Whether it’s good genes or a healthy lifestyle, there must be something behind the longevity trend throughout Japan. For quite some time, Japan has ranked as one of the top countries for the longest life expectancy — Japanese women in particular, who in 2012 were listed as having the longest life expectancy of anyone in the world, with an average age of 87.

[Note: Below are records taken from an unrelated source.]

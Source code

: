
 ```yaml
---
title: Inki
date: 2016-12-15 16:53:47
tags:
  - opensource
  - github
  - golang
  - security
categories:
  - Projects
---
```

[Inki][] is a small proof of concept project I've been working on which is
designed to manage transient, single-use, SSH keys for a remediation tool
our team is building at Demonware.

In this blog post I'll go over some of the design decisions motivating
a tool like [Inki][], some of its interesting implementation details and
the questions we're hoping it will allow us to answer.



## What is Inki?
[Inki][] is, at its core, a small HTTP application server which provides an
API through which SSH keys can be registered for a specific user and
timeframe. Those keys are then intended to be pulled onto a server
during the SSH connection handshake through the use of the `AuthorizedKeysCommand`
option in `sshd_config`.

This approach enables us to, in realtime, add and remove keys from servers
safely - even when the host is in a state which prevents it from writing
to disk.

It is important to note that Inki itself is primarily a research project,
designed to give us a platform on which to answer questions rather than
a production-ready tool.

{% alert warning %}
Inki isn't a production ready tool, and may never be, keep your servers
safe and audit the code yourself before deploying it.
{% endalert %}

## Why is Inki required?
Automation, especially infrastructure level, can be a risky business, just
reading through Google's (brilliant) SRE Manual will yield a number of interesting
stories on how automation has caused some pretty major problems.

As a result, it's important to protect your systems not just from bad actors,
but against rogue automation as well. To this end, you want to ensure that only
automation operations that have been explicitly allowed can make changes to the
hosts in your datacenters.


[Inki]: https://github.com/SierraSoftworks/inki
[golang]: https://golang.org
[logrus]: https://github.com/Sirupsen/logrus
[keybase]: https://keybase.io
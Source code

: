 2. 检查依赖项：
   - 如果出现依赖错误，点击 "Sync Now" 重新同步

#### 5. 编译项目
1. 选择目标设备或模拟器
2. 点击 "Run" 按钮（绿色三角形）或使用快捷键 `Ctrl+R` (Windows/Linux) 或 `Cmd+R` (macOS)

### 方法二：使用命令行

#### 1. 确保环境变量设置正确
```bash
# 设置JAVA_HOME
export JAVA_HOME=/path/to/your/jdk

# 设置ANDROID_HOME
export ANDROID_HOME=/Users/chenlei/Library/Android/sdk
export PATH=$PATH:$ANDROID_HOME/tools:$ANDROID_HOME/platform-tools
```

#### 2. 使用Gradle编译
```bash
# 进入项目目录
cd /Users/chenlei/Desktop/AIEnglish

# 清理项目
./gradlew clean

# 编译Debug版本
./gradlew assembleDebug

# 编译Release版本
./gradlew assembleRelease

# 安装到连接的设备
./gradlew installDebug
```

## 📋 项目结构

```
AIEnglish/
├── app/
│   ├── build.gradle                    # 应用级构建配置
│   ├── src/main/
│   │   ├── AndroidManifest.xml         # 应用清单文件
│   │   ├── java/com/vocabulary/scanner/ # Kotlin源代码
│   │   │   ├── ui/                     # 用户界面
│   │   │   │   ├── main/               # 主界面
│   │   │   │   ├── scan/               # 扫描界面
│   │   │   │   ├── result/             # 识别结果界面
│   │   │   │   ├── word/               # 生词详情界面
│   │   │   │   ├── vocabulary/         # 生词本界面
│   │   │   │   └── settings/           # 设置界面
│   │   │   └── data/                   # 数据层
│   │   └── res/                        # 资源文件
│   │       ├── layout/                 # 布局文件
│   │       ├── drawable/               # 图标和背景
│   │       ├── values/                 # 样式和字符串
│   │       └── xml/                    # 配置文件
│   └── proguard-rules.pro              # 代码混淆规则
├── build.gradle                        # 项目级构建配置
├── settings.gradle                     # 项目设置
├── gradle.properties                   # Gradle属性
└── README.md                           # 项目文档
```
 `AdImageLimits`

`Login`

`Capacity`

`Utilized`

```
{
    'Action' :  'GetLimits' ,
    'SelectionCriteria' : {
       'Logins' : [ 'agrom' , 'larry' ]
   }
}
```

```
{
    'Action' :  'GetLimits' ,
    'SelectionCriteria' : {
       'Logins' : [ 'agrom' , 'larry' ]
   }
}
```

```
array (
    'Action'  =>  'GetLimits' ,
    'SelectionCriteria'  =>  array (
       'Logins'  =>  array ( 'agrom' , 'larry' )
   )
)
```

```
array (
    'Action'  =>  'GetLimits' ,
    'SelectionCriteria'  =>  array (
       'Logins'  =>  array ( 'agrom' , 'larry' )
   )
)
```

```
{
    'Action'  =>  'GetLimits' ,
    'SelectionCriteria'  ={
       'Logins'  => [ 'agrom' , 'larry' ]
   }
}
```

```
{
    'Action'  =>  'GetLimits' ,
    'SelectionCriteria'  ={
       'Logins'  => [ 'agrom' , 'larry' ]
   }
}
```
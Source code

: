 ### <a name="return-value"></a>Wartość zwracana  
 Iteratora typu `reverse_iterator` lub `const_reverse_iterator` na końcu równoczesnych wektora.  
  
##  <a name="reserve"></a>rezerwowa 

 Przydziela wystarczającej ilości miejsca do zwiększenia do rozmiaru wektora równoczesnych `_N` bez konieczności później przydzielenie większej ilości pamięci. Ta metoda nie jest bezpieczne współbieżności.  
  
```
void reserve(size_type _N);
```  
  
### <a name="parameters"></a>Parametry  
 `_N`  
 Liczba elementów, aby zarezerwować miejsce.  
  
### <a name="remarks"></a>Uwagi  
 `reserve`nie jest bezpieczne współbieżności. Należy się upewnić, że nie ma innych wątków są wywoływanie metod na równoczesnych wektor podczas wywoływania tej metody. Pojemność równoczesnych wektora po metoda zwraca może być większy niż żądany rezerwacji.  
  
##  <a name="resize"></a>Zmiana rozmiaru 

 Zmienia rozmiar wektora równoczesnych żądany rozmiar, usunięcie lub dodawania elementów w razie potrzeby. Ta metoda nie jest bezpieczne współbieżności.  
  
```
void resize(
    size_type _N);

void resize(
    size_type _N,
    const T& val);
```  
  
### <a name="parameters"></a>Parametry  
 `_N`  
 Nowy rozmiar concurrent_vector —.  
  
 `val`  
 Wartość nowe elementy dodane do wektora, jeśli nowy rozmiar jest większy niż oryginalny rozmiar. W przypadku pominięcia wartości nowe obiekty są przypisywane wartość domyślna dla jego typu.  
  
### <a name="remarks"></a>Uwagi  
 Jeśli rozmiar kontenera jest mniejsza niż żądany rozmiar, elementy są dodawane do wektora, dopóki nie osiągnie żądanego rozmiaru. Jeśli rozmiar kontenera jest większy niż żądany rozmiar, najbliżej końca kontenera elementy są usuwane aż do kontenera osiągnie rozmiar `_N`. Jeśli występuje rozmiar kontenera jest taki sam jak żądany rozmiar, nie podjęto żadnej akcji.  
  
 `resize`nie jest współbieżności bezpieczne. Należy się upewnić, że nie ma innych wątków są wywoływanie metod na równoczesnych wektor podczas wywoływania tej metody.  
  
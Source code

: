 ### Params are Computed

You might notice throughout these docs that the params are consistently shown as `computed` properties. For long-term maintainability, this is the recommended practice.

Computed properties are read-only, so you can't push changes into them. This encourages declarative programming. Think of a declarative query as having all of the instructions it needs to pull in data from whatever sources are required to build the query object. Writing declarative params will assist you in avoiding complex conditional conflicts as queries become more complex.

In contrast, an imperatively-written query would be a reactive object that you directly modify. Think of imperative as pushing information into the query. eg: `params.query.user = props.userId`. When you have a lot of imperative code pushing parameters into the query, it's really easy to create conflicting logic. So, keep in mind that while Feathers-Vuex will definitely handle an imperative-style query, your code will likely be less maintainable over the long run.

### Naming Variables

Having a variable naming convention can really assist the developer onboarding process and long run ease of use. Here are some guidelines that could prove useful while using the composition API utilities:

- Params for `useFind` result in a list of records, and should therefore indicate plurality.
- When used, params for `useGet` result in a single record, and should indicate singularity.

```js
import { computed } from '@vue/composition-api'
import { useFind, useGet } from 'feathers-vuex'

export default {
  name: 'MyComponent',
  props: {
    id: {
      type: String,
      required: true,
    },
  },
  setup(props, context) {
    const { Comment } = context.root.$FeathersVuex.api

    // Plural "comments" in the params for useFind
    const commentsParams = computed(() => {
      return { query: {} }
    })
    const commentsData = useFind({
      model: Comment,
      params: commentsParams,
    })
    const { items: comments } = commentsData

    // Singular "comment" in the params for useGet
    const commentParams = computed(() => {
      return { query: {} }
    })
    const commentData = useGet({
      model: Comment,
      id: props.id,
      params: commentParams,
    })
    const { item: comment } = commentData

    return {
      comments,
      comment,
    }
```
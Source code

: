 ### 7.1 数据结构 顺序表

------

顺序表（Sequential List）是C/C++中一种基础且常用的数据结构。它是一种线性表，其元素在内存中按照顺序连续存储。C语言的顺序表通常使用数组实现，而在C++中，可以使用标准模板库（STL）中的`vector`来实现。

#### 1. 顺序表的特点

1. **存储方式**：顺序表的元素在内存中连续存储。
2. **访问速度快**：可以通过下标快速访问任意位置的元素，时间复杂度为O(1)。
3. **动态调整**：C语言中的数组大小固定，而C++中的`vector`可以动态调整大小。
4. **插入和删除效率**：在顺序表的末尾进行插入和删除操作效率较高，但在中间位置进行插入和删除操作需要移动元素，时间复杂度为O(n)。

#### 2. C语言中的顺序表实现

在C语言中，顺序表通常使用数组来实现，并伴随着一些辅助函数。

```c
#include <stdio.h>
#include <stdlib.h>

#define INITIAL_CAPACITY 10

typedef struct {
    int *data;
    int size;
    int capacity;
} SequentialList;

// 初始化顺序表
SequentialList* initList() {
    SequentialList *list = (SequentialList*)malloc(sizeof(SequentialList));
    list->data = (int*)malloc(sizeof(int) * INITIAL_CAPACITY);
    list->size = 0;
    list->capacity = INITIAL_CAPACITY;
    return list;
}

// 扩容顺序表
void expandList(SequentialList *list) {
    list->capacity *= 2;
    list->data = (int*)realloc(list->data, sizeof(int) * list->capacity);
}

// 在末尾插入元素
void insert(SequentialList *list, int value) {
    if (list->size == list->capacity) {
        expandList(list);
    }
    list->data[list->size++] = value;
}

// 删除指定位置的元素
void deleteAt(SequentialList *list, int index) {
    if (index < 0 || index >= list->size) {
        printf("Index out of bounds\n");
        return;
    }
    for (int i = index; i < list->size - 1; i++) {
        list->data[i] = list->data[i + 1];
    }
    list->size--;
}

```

In a new study, researchers attempt to understand how the Japanese diet plays a role in longevity, and how it may decrease risk of certain chronic diseases like cardiovascular disease. They found that balanced meals of grains, vegetables, fruits, fish, and meat contributed to a decrease in the risk of death and cardiovascular disease. They used the Japanese Food Guide Spinning Top (pictured below) as a standard of a healthy, balanced diet, and had participants complete surveys about how much they adhered to it. Then they compared the results to mortality rates. The Spinning Top was created in 2005 by the Japanese Ministry of Education, Science, and Culture, the Ministry of Health and Welfare, and the Ministry of Agriculture, Forestry, and Fisheries to help people eat healthier, more balanced meals. The researchers examined data from 36,624 men and 42,920 women between the ages of 45 and 75, and kept track of them for 15 years.

food guide
The Japanese Food Guide Spinning Top was created in 2005 to help people stick to a balanced diet. BMJ

In each survey, the researchers gathered information about the participants’ medical histories, as well as their lifestyles and habits like smoking, drinking, and diets. For the diet survey, the participants reported how frequently they consumed 147 different food and beverage items — placed into the main categories of the food guide, including grain dishes, like rice, bread, and noodles; vegetables, like mushrooms, potatoes, and seaweed; and fish and meat, including eggs, soybeans, and milk. They also reported how big their portions typically were. The answers to these questions resulted in a score based on how much they adhered to the Japanese food guide, with a higher score indicating better adherence.

Both men and women who had higher scores of adherence to the Japanese food guide ended up having a 15 percent lower total mortality rate over the course of 15 years. As the researchers also analyzed cause of mortality, they posited that a reduction in cardiovascular disease among the healthy eaters played a significant role in reducing mortality risk.

“Our findings suggest that balanced consumption of energy, grains, vegetables, fruits, meat, fish, eggs, soy products, dairy products, confectionaries, and alcoholic beverages can contribute to longevity by decreasing the risk of death, predominantly from cardiovascular disease, in the Japanese population,” the authors wrote.

For the American population, which is far more likely to consume lots of calories from processed foods, learning more about balanced diets may be key to maintaining a healthy lifestyle well into old age.